▸ ASSIGNMENT
An exact transcription of the records is required, minus any images.

[Data records]
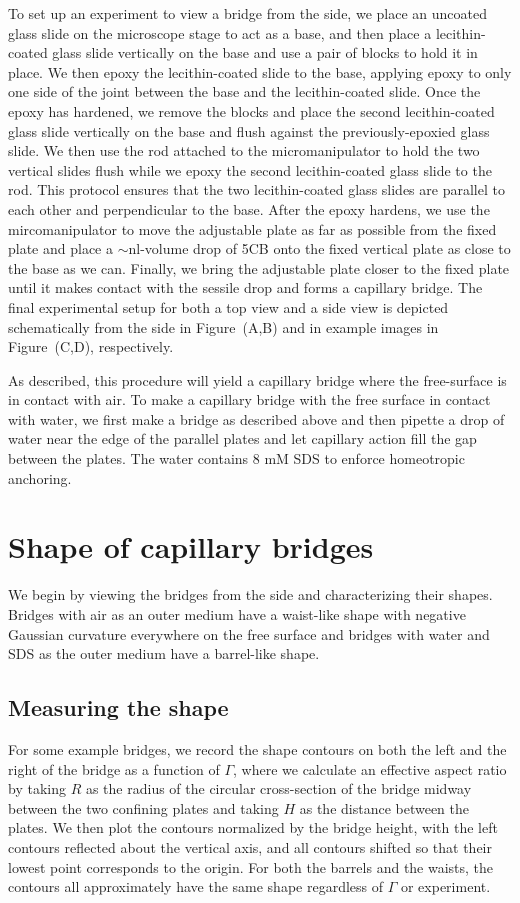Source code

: To set up an experiment to view a bridge from the side, we place an uncoated glass slide on the microscope stage to act as a base, and then place a lecithin-coated glass slide vertically on the base and use a pair of blocks to hold it in place.
We then epoxy the lecithin-coated slide to the base, applying epoxy to only one side of the joint between the base and the lecithin-coated slide.
Once the epoxy has hardened, we remove the blocks and place the second lecithin-coated glass slide vertically on the base and flush against the previously-epoxied glass slide.
We then use the rod attached to the micromanipulator to hold the two vertical slides flush while we epoxy the second lecithin-coated glass slide to the rod.
This protocol ensures that the two lecithin-coated glass slides are parallel to each other and perpendicular to the base.
After the epoxy hardens, we use the mircomanipulator to move the adjustable plate as far as possible from the fixed plate and place a $\sim$nl-volume drop of 5CB onto the fixed vertical plate as close to the base as we can.
Finally, we bring the adjustable plate closer to the fixed plate until it makes contact with the sessile drop and forms a capillary bridge.
The final experimental setup for both a top view and a side view is depicted schematically from the side in Figure~(A,B) and in example images in Figure~(C,D), respectively.

As described, this procedure will yield a capillary bridge where the free-surface is in contact with air.
To make a capillary bridge with the free surface in contact with water, we first make a bridge as described above and then pipette a drop of water near the edge of the parallel plates and let capillary action fill the gap between the plates.
The water contains 8 mM SDS to enforce homeotropic anchoring.




\section{Shape of capillary bridges}
We begin by viewing the bridges from the side and characterizing their shapes.
Bridges with air as an outer medium have a waist-like shape with negative Gaussian curvature everywhere on the free surface and bridges with water and SDS as the outer medium have a barrel-like shape.


\subsection{Measuring the shape}
For some example bridges, we record the shape contours on both the left and the right of the bridge as a function of $\Gamma$, where we calculate an effective aspect ratio by taking $R$ as the radius of the circular cross-section of the bridge midway between the two confining plates and taking $H$ as the distance between the plates.
We then plot the contours normalized by the bridge height, with the left contours reflected about the vertical axis, and all contours shifted so that their lowest point corresponds to the origin.
For both the barrels and the waists, the contours all approximately have the same shape regardless of $\Gamma$ or experiment.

▸ EXERCISE RESPONSE
Source code

: To set up an experiment to view a bridge from the side, we place an uncoated glass slide on the microscope stage to act as a base, and then place a lecithin-coated glass slide vertically on the base and use a pair of blocks to hold it in place.
We then epoxy the lecithin-coated slide to the base, applying epoxy to only one side of the joint between the base and the lecithin-coated slide.
Once the epoxy has hardened, we remove the blocks and place the second lecithin-coated glass slide vertically on the base and flush against the previously-epoxied glass slide.
We then use the rod attached to the micromanipulator to hold the two vertical slides flush while we epoxy the second lecithin-coated glass slide to the rod.
This protocol ensures that the two lecithin-coated glass slides are parallel to each other and perpendicular to the base.
After the epoxy hardens, we use the mircomanipulator to move the adjustable plate as far as possible from the fixed plate and place a $\sim$nl-volume drop of 5CB onto the fixed vertical plate as close to the base as we can.
Finally, we bring the adjustable plate closer to the fixed plate until it makes contact with the sessile drop and forms a capillary bridge.
The final experimental setup for both a top view and a side view is depicted schematically from the side in Figure~(A,B) and in example images in Figure~(C,D), respectively.

As described, this procedure will yield a capillary bridge where the free-surface is in contact with air.
To make a capillary bridge with the free surface in contact with water, we first make a bridge as described above and then pipette a drop of water near the edge of the parallel plates and let capillary action fill the gap between the plates.
The water contains 8 mM SDS to enforce homeotropic anchoring.




\section{Shape of capillary bridges}
We begin by viewing the bridges from the side and characterizing their shapes.
Bridges with air as an outer medium have a waist-like shape with negative Gaussian curvature everywhere on the free surface and bridges with water and SDS as the outer medium have a barrel-like shape.


\subsection{Measuring the shape}
For some example bridges, we record the shape contours on both the left and the right of the bridge as a function of $\Gamma$, where we calculate an effective aspect ratio by taking $R$ as the radius of the circular cross-section of the bridge midway between the two confining plates and taking $H$ as the distance between the plates.
We then plot the contours normalized by the bridge height, with the left contours reflected about the vertical axis, and all contours shifted so that their lowest point corresponds to the origin.
For both the barrels and the waists, the contours all approximately have the same shape regardless of $\Gamma$ or experiment.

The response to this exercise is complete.